In a statement, the PSA said the offer had been “overwhelmingly approved” by workers today.
“This day will go down in history. PSA has been fighting for equal pay for work of equal value for women workers since 1913. The equal pay settlement for administration and clerical workers in DHBs is another step in a long journey,” said PSA national sector leader, Sue McCullough.
“Each step has a concrete and inter-generational effect for the workers it covers, and that’s worth celebrating,” she said.
Ms McCullough said 10,000 mostly female workers will at last receive pay that recompenses them for their labour, not their gender.
“Pay equity will change the lives of many of these workers, with some to receive pay rises of up to 40%.
“Not all roles within the sector have been underpaid as significantly as others, so pay rises will vary.
“It’s also the first time that administration and clerical staff throughout the country will have same pay for doing the same work.”
This new pay system for clerical workers provides a standard structure for more than 1,500 roles across 20 DHB’s which previously had widely variable rates.
One workers who is set to benefit from the deal, Darilyn Uren-Perry, today said he was thrilled with news of the pay agreement.
“This morning, I am finding my job a complete joy to undertake. Whilst I’ve always taken pleasure from my work, I didn’t actually realise how much resentment I felt about not being paid fairly for it nor how much this had impacted my mental health,” he said.
Union delegate and long-time advocate for pay equity, Nancy Mc Shane said the pay claim had been ratified by “an astonishing margin of 97%”.
“It literally brought tears to my eyes,” she said.
“Settlement of this Equal Pay claim is another important step towards true equality for all women in Aotearoa and will be profoundly transformational in the lives of my DHB Admin colleagues.”
Health Minister, Andrew Little this afternoon described the pay agreement as “hugely significant”.
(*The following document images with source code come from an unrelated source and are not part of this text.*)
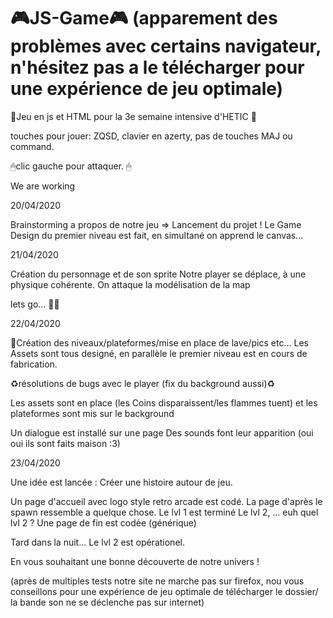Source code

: # 🎮JS-Game🎮 (apparement des problèmes avec certains navigateur, n'hésitez pas a le télécharger pour une expérience de jeu optimale)
🔨Jeu en js et HTML pour la 3e semaine intensive d'HETIC 🔨

touches pour jouer: ZQSD, clavier en azerty, pas de touches MAJ ou command.


🖱clic gauche pour attaquer. 🖱

We are working

20/04/2020

Brainstorming a propos de notre jeu => Lancement du projet !
Le Game Design du premier niveau est fait, en simultané on apprend le canvas...


21/04/2020


Création du personnage et de son sprite
Notre player se déplace, à une physique cohérente.
On attaque la modélisation de la map


lets go... 🚧🔋


22/04/2020

🔨Création des niveaux/plateformes/mise en place de lave/pics etc...
Les Assets sont tous designé, en parallèle le premier niveau est en cours de fabrication.

♻︎résolutions de bugs avec le player (fix du background aussi)♻︎

Les assets sont en place (les Coins disparaissent/les flammes tuent) et les plateformes sont mis sur le background

Un dialogue est installé sur une page
Des sounds font leur apparition (oui oui ils sont faits maison :3)

23/04/2020

Une idée est lancée : Créer une histoire autour de jeu.

Un page d'accueil avec logo style retro arcade est codé.
La page d'après le spawn ressemble a quelque chose.
Le lvl 1 est terminé
Le lvl 2, ... euh quel lvl 2 ?
Une page de fin est codée (générique)

Tard dans la nuit...
Le lvl 2 est opérationel.



En vous souhaitant une bonne découverte de notre univers !

(après de multiples tests notre site ne marche pas sur firefox, nou vous conseillons pour une expérience de jeu optimale de télécharger le dossier/ la bande son ne se déclenche pas sur internet)
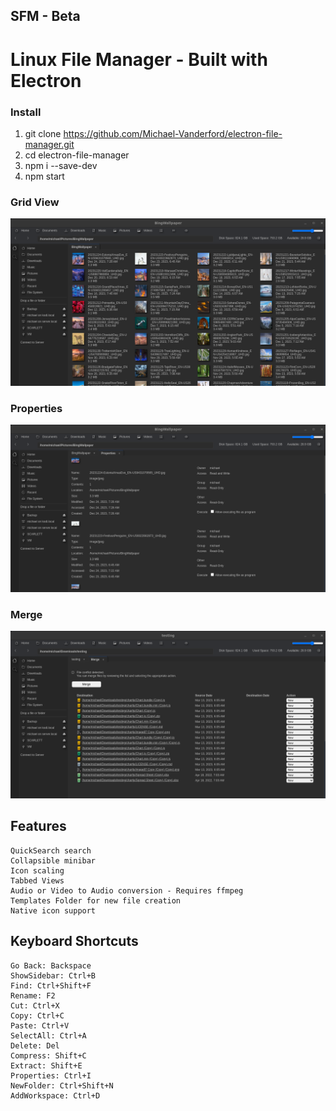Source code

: 
## SFM - Beta

# Linux File Manager - Built with Electron

### Install

1. git clone https://github.com/Michael-Vanderford/electron-file-manager.git
2. cd electron-file-manager
3. npm i --save-dev
4. npm start

### Grid View
![Screenshot 1](assets/screenshots/screenshot1.png?raw=true)
### Properties
![Screenshot 2](assets/screenshots/Properties.png?raw=true)
### Merge
![Screenshot 3](assets/screenshots/Merge.png?raw=true)
<!-- ![Screenshot 2](/screenshots/screenshot_2.png?raw=true)

![Screenshot 3](/screenshots/screenshot_3.png?raw=true) -->


## Features

    QuickSearch search
    Collapsible minibar
    Icon scaling
    Tabbed Views
    Audio or Video to Audio conversion - Requires ffmpeg
    Templates Folder for new file creation
    Native icon support


## Keyboard Shortcuts

    Go Back: Backspace
    ShowSidebar: Ctrl+B
    Find: Ctrl+Shift+F
    Rename: F2
    Cut: Ctrl+X
    Copy: Ctrl+C
    Paste: Ctrl+V
    SelectAll: Ctrl+A
    Delete: Del
    Compress: Shift+C
    Extract: Shift+E
    Properties: Ctrl+I
    NewFolder: Ctrl+Shift+N
    AddWorkspace: Ctrl+D







<!-- Stack
<ul>
    <li><a href="https://nodejs.org/en/">nodejs</a></li>
    <li><a href="https://github.com/electron/electron">electron</li>
    <li><a href="https://semantic-ui.com">semantic-ui</a></li>
    <li><a href="https://www.chartjs.org/">chartjs</a></li>
    <li><a href="https://dragselect.com/">dragselect</a></li>
    <li><a href="https://craig.is/killing/mice">mousetrap</a></li>
    <li><a href="https://www.npmjs.com/package/open">open</a></li>
    <li><a href="https://www.npmjs.com/package/mime-types">mime-types</a></li>
    <li><a href="https://webpack.js.org/">webpack</a></li>
    <li><a href="https://icons.getbootstrap.com/">bootstrap-icons</a></li>
    <li><a href="https://getbootstrap.com/">bootstrap</a></li>
    <li><a href="https://jquery.com/">jquery - legacy</a></li>
</ul> -->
“There is no place in 21st century Aotearoa New Zealand for 1950s attitudes to work predominantly carried out by women,” Mr Little said.
“This Government is committed to paying workers fairly. That’s why in 2020 we changed the Equal Pay Act to give it real teeth. This settlement is a direct result of that.
“Negotiating pay-equity agreements can be challenging, involving complicated processes to establish how much pay rates are affected by the fact that most of the people working in jobs are women.
“Congratulations to everyone involved in getting this historic agreement over the line, and I look forward to more,” the Minister said.